II. THAT SELFISHNESS IS IDOLATRY. Men make idols of themselves—of their own happiness, quiet, comfort—allowing nothing to interfere with these, and infinitely preferring them to any intrusive thoughts of God, his glory, or his claims upon them. Persons thus wrapped up in themselves are idolaters of a very gross type, since the object of their worship is wholly bad and contemptible.
III. THAT PROFLIGACY IS IDOLATRY. Men idolise a wretched creature,—a girl, or woman, possessed of some transient beauty and personal attractions, but entirely devoid of a single estimable quality. For such a creature they peril all their prospects, both in this life and the next. They make her the queen of their souls, the object of their adoration, the star by which they direct their course. The ordinary consequence is shipwreck, both here and hereafter. When so poor an idol as a weak wanton has stepped in between the soul and God, there is little chance of a real repentance and return of the soul to its Maker.
IV. THAT AMUSEMENT MAY BE IDOLATRY. It is quite possible so to devote oneself to amusement as to make it shut out God from us. Those who live in a whirl of gaiety, with no time set apart for serious duties, for instructing the ignorant, consoling the afflicted, visiting the poor and needy—nay, with scant time for private or family prayer—are idolaters, and will have to give account to a "jealous God," who wills that his creatures should worship him and not make it their highest end to amuse themselves.
V. THAT LOVE OF FASHION MAY BE IDOLATRY. Vast numbers of persons who find no amusement in the pursuit, think it necessary to do whatever it is the fashion to do.
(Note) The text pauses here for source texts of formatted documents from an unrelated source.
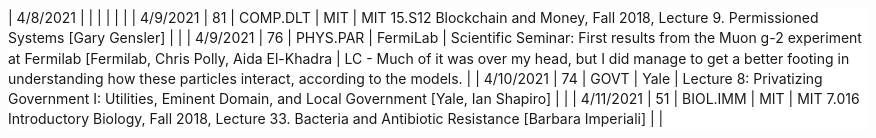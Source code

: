 | 4/8/2021  |          |          |                                                                                         |                                                                                                                                                                                                                                                                                                                                                                                                                                                      |                                                                                                                                                                                                                                                                                                                                                                                                                                                                   |
| 4/9/2021  | 81       | COMP.DLT | MIT                                                                                     | MIT 15.S12 Blockchain and Money, Fall 2018, Lecture 9. Permissioned Systems [Gary Gensler]                                                                                                                                                                                                                                                                                                                                                           |                                                                                                                                                                                                                                                                                                                                                                                                                                                                   |
| 4/9/2021  | 76       | PHYS.PAR | FermiLab                                                                                | Scientific Seminar: First results from the Muon g-2 experiment at Fermilab [Fermilab, Chris Polly, Aida El-Khadra                                                                                                                                                                                                                                                                                                                                    | LC - Much of it was over my head, but I did manage to get a better footing in understanding how these particles interact, according to the models.                                                                                                                                                                                                                                                                                                                |
| 4/10/2021 | 74       | GOVT     | Yale                                                                                    | Lecture 8: Privatizing Government I: Utilities, Eminent Domain, and Local Government [Yale, Ian Shapiro]                                                                                                                                                                                                                                                                                                                                             |                                                                                                                                                                                                                                                                                                                                                                                                                                                                   |
| 4/11/2021 | 51       | BIOL.IMM | MIT                                                                                     | MIT 7.016 Introductory Biology, Fall 2018, Lecture 33. Bacteria and Antibiotic Resistance [Barbara Imperiali]                                                                                                                                                                                                                                                                                                                                        |                                                                                                                                                                                                                                                                                                                                                                                                                                                                   |
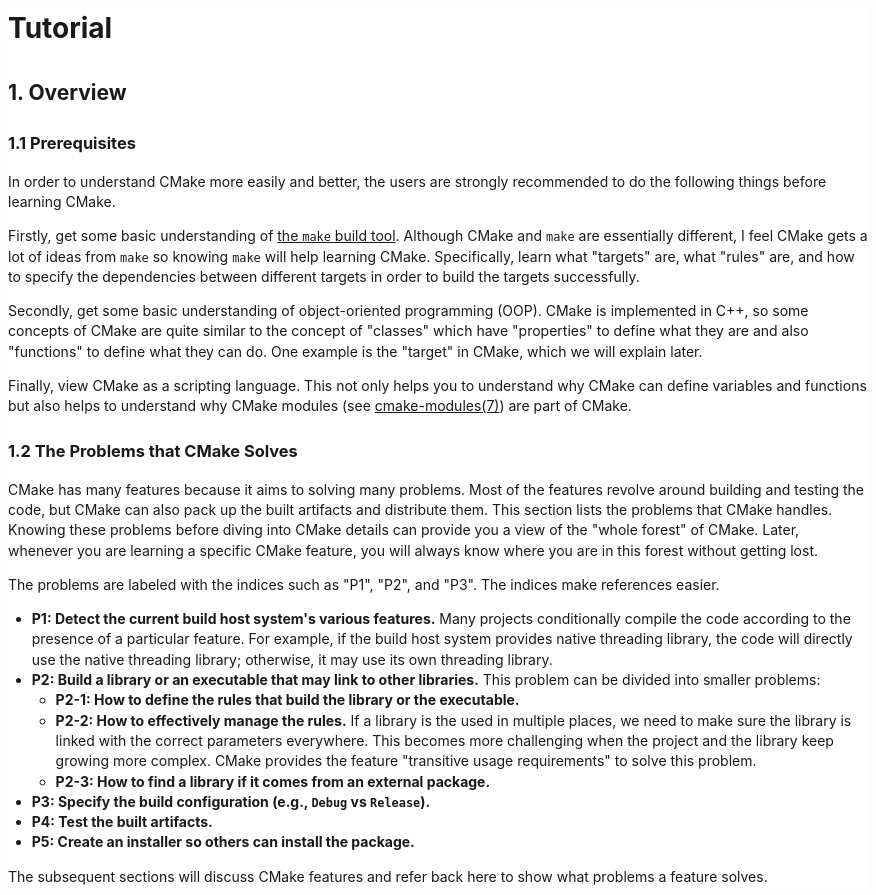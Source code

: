 # Tutorial

## 1. Overview

### 1.1 Prerequisites

In order to understand CMake more easily and better, the users are strongly recommended to do the following things before learning CMake.

Firstly, get some basic understanding of [the `make` build tool](https://en.wikipedia.org/wiki/Make_(software)). Although CMake and `make` are essentially different, I feel CMake gets a lot of ideas from `make` so knowing `make` will help learning CMake. Specifically, learn what "targets" are, what "rules" are, and how to specify the dependencies between different targets in order to build the targets successfully.

Secondly, get some basic understanding of object-oriented programming (OOP). CMake is implemented in C++, so some concepts of CMake are quite similar to the concept of "classes" which have "properties" to define what they are and also "functions" to define what they can do. One example is the "target" in CMake, which we will explain later.

Finally, view CMake as a scripting language. This not only helps you to understand why CMake can define variables and functions but also helps to understand why CMake modules (see [cmake-modules(7)](https://cmake.org/cmake/help/latest/manual/cmake-modules.7.html)) are part of CMake.

### 1.2 The Problems that CMake Solves

CMake has many features because it aims to solving many problems. Most of the features revolve around building and testing the code, but CMake can also pack up the built artifacts and distribute them. This section lists the problems that CMake handles. Knowing these problems before diving into CMake details can provide you a view of the "whole forest" of CMake. Later, whenever you are learning a specific CMake feature, you will always know where you are in this forest without getting lost.

The problems are labeled with the indices such as "P1", "P2", and "P3". The indices make references easier.

- **P1: Detect the current build host system's various features.** Many projects conditionally compile the code according to the presence of a particular feature. For example, if the build host system provides native threading library, the code will directly use the native threading library; otherwise, it may use its own threading library.
- **P2: Build a library or an executable that may link to other libraries.** This problem can be divided into smaller problems:
  - **P2-1: How to define the rules that build the library or the executable.**
  - **P2-2: How to effectively manage the rules.** If a library is the used in multiple places, we need to make sure the library is linked with the correct parameters everywhere. This becomes more challenging when the project and the library keep growing more complex. CMake provides the feature "transitive usage requirements" to solve this problem.
  - **P2-3: How to find a library if it comes from an external package.**
- **P3: Specify the build configuration (e.g., `Debug` vs `Release`).**
- **P4: Test the built artifacts.**
- **P5: Create an installer so others can install the package.**

The subsequent sections will discuss CMake features and refer back here to show what problems a feature solves.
Their life is a perpetual round of employments in which they have no pleasure, and which they have not chosen for themselves, but which the voice of fashion forces upon them. They drag themselves through exhibitions which do not interest them; lounge at clubs of which they are utterly weary; dine out when they would much rather be at home; and pass the evening and half the night in showing themselves at balls and assemblies which fatigue and disgust them. And all because Fashion says it is the correct thing. The idol, Fashion, has as many votaries in modern Europe as ever the Dea Syra had in Western Asia, or Isis in Egypt; and her votaries pass through life as real idolaters as the worshippers of the ancient goddesses, albeit unconscious ones.